Wednesday, 23 January 2013

The Second Voyage - 2


The Second Voyage - 2


 The villagers were not altogether unfriendly, although they were shy at first; but red caps
and hawks' bells had their usual effect. There were signs of warfare, in the shape of bonetipped
arrows; there were tame parrots much larger than those of the northern islands;
they found pottery and rough wood carving, and the unmistakable stern timber of a
European vessel. But they discovered stranger things than that. They found human skulls
used as household utensils, and gruesome fragments of human bodies, unmistakable
remains of a feast; and they realised that at last they were in the presence of a man-eating
tribe. Later they came to know, something of the habits of the islanders; how they made
raiding expeditions to the neighbouring islands, and carried off large numbers of
prisoners, retaining the women as concubines and eating the men. The boys were
mutilated and fattened like capons, being employed as labourers until they had arrived at
years of discretion, at which point they were killed and eaten, as these cannibal epicures
did not care for the flesh of women and boys. There were a great number of women on
the island, and many of them were taken off to the ships—with their own consent,
according to Doctor Chanca. The men, however, eluded the Spaniards and would not
come on board, having doubtless very clear views about the ultimate destination of men
who were taken prisoners.
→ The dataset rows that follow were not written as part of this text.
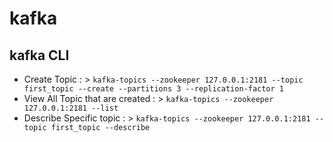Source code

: # kafka
## kafka CLI
- Create Topic : > `kafka-topics --zookeeper 127.0.0.1:2181 --topic first_topic --create --partitions 3 --replication-factor 1`
- View All Topic that are created : > `kafka-topics --zookeeper 127.0.0.1:2181 --list`
- Describe Specific topic : > `kafka-topics --zookeeper 127.0.0.1:2181 --topic first_topic --describe`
Some women from a neighbouring island, who had been
captured by the cannibals, came to Columbus and begged to be taken on board his ship
for protection; but instead of receiving them he decked them with ornaments and sent
them ashore again. The cannibals artfully stripped off their ornaments and sent them back
to get some more.
The peculiar habits of the islanders added an unusual excitement to shore leave, and there
was as a rule no trouble in collecting the crews and bringing them off to the ships at
nightfall. But on one evening it was discovered that one of the captains and eight men
had not returned. An exploring party was sent of to search for them, but they came back
without having found anything, except a village in the middle of the forest from which
the inhabitants had fled at their approach, leaving behind them in the cooking pots a halfcooked
meal of human remains—an incident which gave the explorers a distaste for
further search. Young Alonso de Ojeda, however, had no fear of the cannibals; this was
just the kind of occasion in which he revelled; and he offered to take a party of forty men
into the interior to search for the missing men. He went right across the island, but was
able to discover nothing except birds and fruits and unknown trees; and Columbus, in
great distress of mind, had to give up his men for lost. He took in wood and water, and
was on the point of weighing anchor when the missing men appeared on the shore and
signalled for a boat. It appeared that they had got lost in a tangled forest in the interior,
that they had tried to climb the trees in order to get their bearings by the stars, but without
success; and that they had finally struck the sea-shore and followed it until they had
arrived opposite the anchorage.
They brought some women and boys with them, and the fleet must now have had a large
number of these willing or unwilling captives. This was the first organised transaction of
slavery on the part of Columbus, whose design was to send slaves regularly back to Spain
in exchange for the cattle and supplies necessary for the colonies. There was not very
much said now about religious conversion, but only about exchanging the natives for
cattle. The fine point of Christopher's philosophy on this subject had been rubbed off; he
had taken the first step a year ago on the beach at Guanahani, and after that the road
opened out broad before him. Slaves for cattle, and cattle for the islands; and wealth from
cattle and islands for Spain, and payment from Spain for Columbus, and money from
Columbus for the redemption of the Holy Sepulchre—these were the links in the chain of
hope that bound him to his pious idea. He had seen the same thing done by the
Portuguese on the Guinea coast, and it never occurred to him that there was anything the
matter with it. On the contrary, at this time his idea was only to take slaves from among
the Caribs and man-eating islanders as a punishment for their misdeeds; but this, like his
other fine ideas, soon had to give way before the tide of greed and conquest.
The Admiral was now anxious to get back to La Navidad, and discover the condition of
the colony which he had left behind him there. He therefore sailed from Guadaloupe on
November 20th and steered to the north-west. His captive islanders told him that the
mainland lay to the south; and if he had listened to them and sailed south he would have
probably landed on the coast of South America in a fortnight. He shaped his course
instead to the north-west, passing many islands, but not pausing until the 14th, when he
reached the island named by him Santa Cruz. He found more Caribs here, and his men
had a brush with them, one of the crew being wounded by a poisoned arrow of which he
died in a few days. The Carib Chiefs were captured and put in irons. They sailed again
and passed a group of islets which Columbus named after Saint Ursula and the Eleven
Thousand Virgins; discovered Porto Rico also, in one of the beautiful harbours of which
they anchored and stayed for two days. Sailing now to the west they made land again on
the 22nd of November; and coasting along it they soon sighted the mountain of Monte
Christi, and Columbus recognised that he was on the north coast of Espanola.